BEGIN RECORDS FOR THE TASK

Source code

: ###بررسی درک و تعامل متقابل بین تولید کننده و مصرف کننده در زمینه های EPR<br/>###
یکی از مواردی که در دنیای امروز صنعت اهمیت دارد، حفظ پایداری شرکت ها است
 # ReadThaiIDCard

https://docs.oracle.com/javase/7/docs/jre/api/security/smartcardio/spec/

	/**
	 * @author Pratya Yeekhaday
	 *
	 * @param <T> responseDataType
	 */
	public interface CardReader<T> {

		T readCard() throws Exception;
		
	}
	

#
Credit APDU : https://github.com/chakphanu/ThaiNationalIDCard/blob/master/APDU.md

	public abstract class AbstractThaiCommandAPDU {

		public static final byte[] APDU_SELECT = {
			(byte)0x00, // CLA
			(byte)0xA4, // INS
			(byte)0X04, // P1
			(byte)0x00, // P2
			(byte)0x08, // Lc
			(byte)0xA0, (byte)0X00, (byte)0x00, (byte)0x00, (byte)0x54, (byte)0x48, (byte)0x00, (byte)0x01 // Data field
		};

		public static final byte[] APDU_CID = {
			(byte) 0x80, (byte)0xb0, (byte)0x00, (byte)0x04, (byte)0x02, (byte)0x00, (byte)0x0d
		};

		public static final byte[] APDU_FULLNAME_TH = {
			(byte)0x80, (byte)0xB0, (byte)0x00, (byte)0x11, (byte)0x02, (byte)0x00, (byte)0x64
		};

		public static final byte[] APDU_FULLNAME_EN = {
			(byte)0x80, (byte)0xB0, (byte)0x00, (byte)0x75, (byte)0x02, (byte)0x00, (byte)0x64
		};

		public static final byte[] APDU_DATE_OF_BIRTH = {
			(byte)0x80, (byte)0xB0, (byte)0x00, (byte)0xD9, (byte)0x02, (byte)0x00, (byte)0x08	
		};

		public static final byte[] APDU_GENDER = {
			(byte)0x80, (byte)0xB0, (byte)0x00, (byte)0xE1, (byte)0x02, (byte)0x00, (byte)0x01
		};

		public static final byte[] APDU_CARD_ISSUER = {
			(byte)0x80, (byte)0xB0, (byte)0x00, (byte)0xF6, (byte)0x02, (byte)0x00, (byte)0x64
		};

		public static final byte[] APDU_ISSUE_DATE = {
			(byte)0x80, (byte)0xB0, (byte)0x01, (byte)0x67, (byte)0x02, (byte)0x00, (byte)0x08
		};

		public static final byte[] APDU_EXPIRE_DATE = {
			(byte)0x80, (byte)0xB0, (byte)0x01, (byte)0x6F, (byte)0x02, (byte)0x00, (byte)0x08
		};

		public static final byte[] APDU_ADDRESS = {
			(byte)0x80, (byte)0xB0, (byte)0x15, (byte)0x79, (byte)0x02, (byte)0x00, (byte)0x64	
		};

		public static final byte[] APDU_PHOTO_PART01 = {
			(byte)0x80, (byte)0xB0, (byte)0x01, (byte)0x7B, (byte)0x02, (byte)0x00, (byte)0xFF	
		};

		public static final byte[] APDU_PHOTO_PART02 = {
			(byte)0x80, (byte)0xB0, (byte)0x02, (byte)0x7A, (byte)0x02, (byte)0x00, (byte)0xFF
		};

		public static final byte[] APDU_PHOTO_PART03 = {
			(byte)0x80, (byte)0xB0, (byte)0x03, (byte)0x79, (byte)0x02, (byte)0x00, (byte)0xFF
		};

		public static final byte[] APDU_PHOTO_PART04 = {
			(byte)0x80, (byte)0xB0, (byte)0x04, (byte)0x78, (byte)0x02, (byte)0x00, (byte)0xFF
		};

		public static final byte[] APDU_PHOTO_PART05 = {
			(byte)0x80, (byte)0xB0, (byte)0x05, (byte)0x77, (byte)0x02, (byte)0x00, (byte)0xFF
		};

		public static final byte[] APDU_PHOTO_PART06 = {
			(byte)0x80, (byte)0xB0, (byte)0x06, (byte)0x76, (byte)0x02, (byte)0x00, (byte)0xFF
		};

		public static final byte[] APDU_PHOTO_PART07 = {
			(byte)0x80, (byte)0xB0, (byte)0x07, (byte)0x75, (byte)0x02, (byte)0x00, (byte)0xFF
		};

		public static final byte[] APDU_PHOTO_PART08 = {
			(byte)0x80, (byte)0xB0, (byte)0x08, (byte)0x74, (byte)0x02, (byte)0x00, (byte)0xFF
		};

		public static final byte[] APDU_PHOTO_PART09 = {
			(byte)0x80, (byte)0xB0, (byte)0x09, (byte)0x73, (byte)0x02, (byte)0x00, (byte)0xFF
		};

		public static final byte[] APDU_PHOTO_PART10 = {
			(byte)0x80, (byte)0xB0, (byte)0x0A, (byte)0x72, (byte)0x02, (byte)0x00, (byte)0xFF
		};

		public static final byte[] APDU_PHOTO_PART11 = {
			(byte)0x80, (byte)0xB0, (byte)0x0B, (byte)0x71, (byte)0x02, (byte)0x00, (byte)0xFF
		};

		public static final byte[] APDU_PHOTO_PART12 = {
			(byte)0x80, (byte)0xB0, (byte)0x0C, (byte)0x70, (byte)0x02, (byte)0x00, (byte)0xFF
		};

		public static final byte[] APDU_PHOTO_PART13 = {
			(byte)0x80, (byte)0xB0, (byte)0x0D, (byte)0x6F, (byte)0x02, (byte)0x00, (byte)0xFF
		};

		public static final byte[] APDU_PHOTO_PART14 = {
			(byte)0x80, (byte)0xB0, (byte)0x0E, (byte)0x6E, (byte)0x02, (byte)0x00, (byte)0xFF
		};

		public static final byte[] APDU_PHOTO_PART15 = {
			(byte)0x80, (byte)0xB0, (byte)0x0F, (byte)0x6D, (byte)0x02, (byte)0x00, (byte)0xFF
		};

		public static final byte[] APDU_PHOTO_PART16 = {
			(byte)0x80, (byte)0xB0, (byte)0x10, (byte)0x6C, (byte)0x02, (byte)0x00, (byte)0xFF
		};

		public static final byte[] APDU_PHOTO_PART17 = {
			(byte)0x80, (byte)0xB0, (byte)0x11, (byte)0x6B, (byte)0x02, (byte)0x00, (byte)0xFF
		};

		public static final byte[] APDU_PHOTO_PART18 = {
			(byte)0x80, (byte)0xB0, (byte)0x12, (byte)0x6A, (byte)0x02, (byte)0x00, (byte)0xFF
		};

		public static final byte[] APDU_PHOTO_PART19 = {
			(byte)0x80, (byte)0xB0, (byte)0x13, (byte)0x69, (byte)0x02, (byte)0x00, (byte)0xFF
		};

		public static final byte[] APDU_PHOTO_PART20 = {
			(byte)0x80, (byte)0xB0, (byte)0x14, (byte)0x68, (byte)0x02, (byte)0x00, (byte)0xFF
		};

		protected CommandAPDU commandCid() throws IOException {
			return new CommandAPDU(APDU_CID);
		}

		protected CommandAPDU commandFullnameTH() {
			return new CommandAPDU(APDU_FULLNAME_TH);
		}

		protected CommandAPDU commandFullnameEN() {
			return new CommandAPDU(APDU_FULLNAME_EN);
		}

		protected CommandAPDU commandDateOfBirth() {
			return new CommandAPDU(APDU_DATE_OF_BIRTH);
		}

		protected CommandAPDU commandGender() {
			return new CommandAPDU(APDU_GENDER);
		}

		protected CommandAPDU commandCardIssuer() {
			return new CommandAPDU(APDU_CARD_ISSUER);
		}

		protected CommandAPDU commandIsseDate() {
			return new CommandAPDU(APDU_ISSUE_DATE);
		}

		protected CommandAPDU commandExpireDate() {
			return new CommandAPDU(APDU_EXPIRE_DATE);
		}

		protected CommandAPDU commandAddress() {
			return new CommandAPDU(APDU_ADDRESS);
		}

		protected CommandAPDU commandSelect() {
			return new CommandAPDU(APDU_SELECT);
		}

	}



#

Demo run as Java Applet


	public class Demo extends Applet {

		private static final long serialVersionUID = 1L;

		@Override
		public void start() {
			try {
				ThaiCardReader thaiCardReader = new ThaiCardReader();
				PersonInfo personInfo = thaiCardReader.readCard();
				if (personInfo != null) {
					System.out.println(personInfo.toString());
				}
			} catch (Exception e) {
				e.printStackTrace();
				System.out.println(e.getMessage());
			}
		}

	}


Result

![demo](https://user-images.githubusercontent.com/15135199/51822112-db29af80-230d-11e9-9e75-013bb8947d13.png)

END RECORDS FOR THE TASK

= TASK DIRECTIONS =
Using the material above, transcribe exactly the lines from the line with "public static final byte[] APDU_SELECT" to the line with "public static final byte[] APDU_EXPIRE_DATE"; both count, and nothing else goes in.

= EXPECTED ANSWER =
		public static final byte[] APDU_SELECT = {
			(byte)0x00, // CLA
			(byte)0xA4, // INS
			(byte)0X04, // P1
			(byte)0x00, // P2
			(byte)0x08, // Lc
			(byte)0xA0, (byte)0X00, (byte)0x00, (byte)0x00, (byte)0x54, (byte)0x48, (byte)0x00, (byte)0x01 // Data field
		};

		public static final byte[] APDU_CID = {
			(byte) 0x80, (byte)0xb0, (byte)0x00, (byte)0x04, (byte)0x02, (byte)0x00, (byte)0x0d
		};

		public static final byte[] APDU_FULLNAME_TH = {
			(byte)0x80, (byte)0xB0, (byte)0x00, (byte)0x11, (byte)0x02, (byte)0x00, (byte)0x64
		};

		public static final byte[] APDU_FULLNAME_EN = {
			(byte)0x80, (byte)0xB0, (byte)0x00, (byte)0x75, (byte)0x02, (byte)0x00, (byte)0x64
		};

		public static final byte[] APDU_DATE_OF_BIRTH = {
			(byte)0x80, (byte)0xB0, (byte)0x00, (byte)0xD9, (byte)0x02, (byte)0x00, (byte)0x08	
		};

		public static final byte[] APDU_GENDER = {
			(byte)0x80, (byte)0xB0, (byte)0x00, (byte)0xE1, (byte)0x02, (byte)0x00, (byte)0x01
		};

		public static final byte[] APDU_CARD_ISSUER = {
			(byte)0x80, (byte)0xB0, (byte)0x00, (byte)0xF6, (byte)0x02, (byte)0x00, (byte)0x64
		};

		public static final byte[] APDU_ISSUE_DATE = {
			(byte)0x80, (byte)0xB0, (byte)0x01, (byte)0x67, (byte)0x02, (byte)0x00, (byte)0x08
		};

		public static final byte[] APDU_EXPIRE_DATE = {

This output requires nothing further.